That did it for me.  I wound up a pilot in the USAF  and now hold a Commercial single and multi engine  pilots license.


----------



## helenbacque (Aug 2, 2017)

Flying has never been my favorite form of transportation but I do it when necessary.  My first plane ride was memorable.  Take-off was fine but when we came in to land, my heart almost stopped.  The airport in Charlestown WV was simply the top of a mountain that had been sheared off leaving it surrounded by sharp drop off on all sizes.  No room for error.


----------



## Katybug (Aug 2, 2017)

I am always nervous and try to have a Dirty Martini before boarding.  Once we've leveled off, I'm fine.  It's nothing I look forward to, but I love the convenience.


----------



## terry123 (Aug 2, 2017)

Love to fly.  Just don't get to do so much.


----------



## Camper6 (Aug 2, 2017)

Haven't flown for quite a while.  One of these days I'm going to go to the airport and tell them I just want to fly somewhere and come right back.  There are lots of planes servicing remote places.  I just love being in the air.


----------



## jujube (Aug 2, 2017)

helenbacque said:


> Flying has never been my favorite form of transportation but I do it when necessary.  My first plane ride was memorable.  Take-off was fine but when we came in to land, my heart almost stopped.  The airport in Charlestown WV was simply the top of a mountain that had been sheared off leaving it surrounded by sharp drop off on all sizes.  No room for error.
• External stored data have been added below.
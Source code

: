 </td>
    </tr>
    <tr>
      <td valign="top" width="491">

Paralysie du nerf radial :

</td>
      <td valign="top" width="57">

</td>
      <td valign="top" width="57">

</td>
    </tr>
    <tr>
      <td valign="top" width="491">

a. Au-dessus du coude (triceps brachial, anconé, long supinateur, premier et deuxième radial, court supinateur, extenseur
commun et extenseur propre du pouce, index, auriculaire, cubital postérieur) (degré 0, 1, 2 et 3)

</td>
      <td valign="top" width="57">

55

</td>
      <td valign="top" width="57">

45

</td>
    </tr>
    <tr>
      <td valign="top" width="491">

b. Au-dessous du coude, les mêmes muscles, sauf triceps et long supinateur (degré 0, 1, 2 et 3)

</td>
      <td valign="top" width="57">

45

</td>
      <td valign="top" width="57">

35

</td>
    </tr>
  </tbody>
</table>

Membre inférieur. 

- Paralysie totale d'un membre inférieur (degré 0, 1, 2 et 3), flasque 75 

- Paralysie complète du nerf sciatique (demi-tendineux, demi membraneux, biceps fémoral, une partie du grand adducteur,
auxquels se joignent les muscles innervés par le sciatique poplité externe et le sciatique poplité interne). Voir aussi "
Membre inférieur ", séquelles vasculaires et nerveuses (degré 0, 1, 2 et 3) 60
Holy Toledo, that is one scary airport.  We flew into Charleston on some kind of rinky-dink little airline when I was about 12 and I was terrified.  I remember thinking that if we overshot the runway, we'd be downtown in about 5 seconds.


----------



## oldman (Aug 3, 2017)

jujube said:


> Holy Toledo, that is one scary airport.  We flew into Charleston on some kind of rinky-dink little airline when I was about 12 and I was terrified.  I remember thinking that if we overshot the runway, we'd be downtown in about 5 seconds.



That's funny.


----------



## oldman (Aug 3, 2017)

Falcon said:


> I was forever sold on flying after age  8  when I was given a ride in a  Ford  Trimotor  airplane
> 
> around  Washington, D.C.     That sucker  even had  woven wicker seats.
> 
> That did it for me.  I wound up a pilot in the USAF  and now hold a Commercial single and multi engine  pilots license.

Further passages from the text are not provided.